[What is being asked]
Pictures aside, return all of the records exactly as they stand.

[Document images with source code]
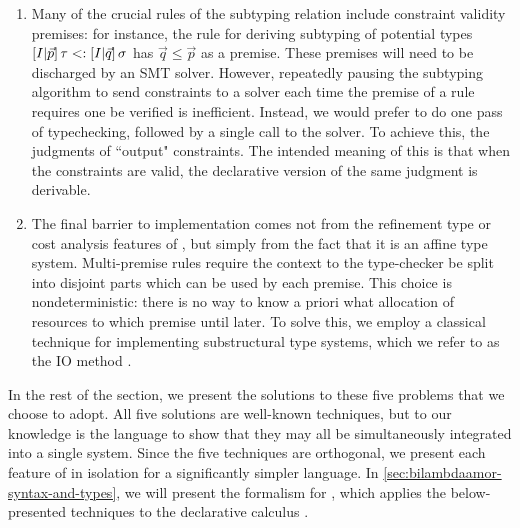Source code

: \begin{enumerate}
  \item Many of the crucial rules of the \dlambdaamor subtyping relation include constraint validity premises: for instance, the rule for deriving subtyping of potential types $[I|\vec{p}] \, \tau <: [I|\vec{q}] \, \sigma$ has $\vec{q} \leq \vec{p}$ as a premise. These premises will need to be discharged by an SMT solver. However, repeatedly pausing the subtyping algorithm to send constraints to a solver each time the premise of a rule requires one be verified is inefficient. Instead, we would prefer to do one pass of typechecking, followed by a single call to the solver. To achieve this, the judgments of \bilambdaamor ``output" constraints. The intended meaning of this is that when the constraints are valid, the declarative version of the same judgment is derivable.
  
  \item The final barrier to implementation comes not from the refinement type or cost analysis features of \dlambdaamor, but simply from the fact that it is an affine type system. Multi-premise rules require the context to the type-checker be split into disjoint parts which can be used by each premise. This choice is nondeterministic: there is no way to know a priori what allocation of resources to which premise until later. To solve this, we employ a classical technique for implementing substructural type systems, which we refer to as the IO method \cite{cervesato:tcs00}.

\end{enumerate}

In the rest of the section, we present the solutions to these five problems that we choose to adopt. All five solutions are well-known techniques, but to our knowledge \bilambdaamor is the language to show that they may all be simultaneously integrated into a single system. Since the five techniques are orthogonal, we present each feature of \bilambdaamor in isolation for a significantly simpler language. In \autoref{sec:bilambdaamor-syntax-and-types}, we will present the formalism for \bilambdaamor, which applies the below-presented techniques to the declarative calculus \dlambdaamor.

[Written solution]
Source code

: \begin{enumerate}
  \item Many of the crucial rules of the \dlambdaamor subtyping relation include constraint validity premises: for instance, the rule for deriving subtyping of potential types $[I|\vec{p}] \, \tau <: [I|\vec{q}] \, \sigma$ has $\vec{q} \leq \vec{p}$ as a premise. These premises will need to be discharged by an SMT solver. However, repeatedly pausing the subtyping algorithm to send constraints to a solver each time the premise of a rule requires one be verified is inefficient. Instead, we would prefer to do one pass of typechecking, followed by a single call to the solver. To achieve this, the judgments of \bilambdaamor ``output" constraints. The intended meaning of this is that when the constraints are valid, the declarative version of the same judgment is derivable.
  
  \item The final barrier to implementation comes not from the refinement type or cost analysis features of \dlambdaamor, but simply from the fact that it is an affine type system. Multi-premise rules require the context to the type-checker be split into disjoint parts which can be used by each premise. This choice is nondeterministic: there is no way to know a priori what allocation of resources to which premise until later. To solve this, we employ a classical technique for implementing substructural type systems, which we refer to as the IO method \cite{cervesato:tcs00}.

\end{enumerate}

In the rest of the section, we present the solutions to these five problems that we choose to adopt. All five solutions are well-known techniques, but to our knowledge \bilambdaamor is the language to show that they may all be simultaneously integrated into a single system. Since the five techniques are orthogonal, we present each feature of \bilambdaamor in isolation for a significantly simpler language. In \autoref{sec:bilambdaamor-syntax-and-types}, we will present the formalism for \bilambdaamor, which applies the below-presented techniques to the declarative calculus \dlambdaamor.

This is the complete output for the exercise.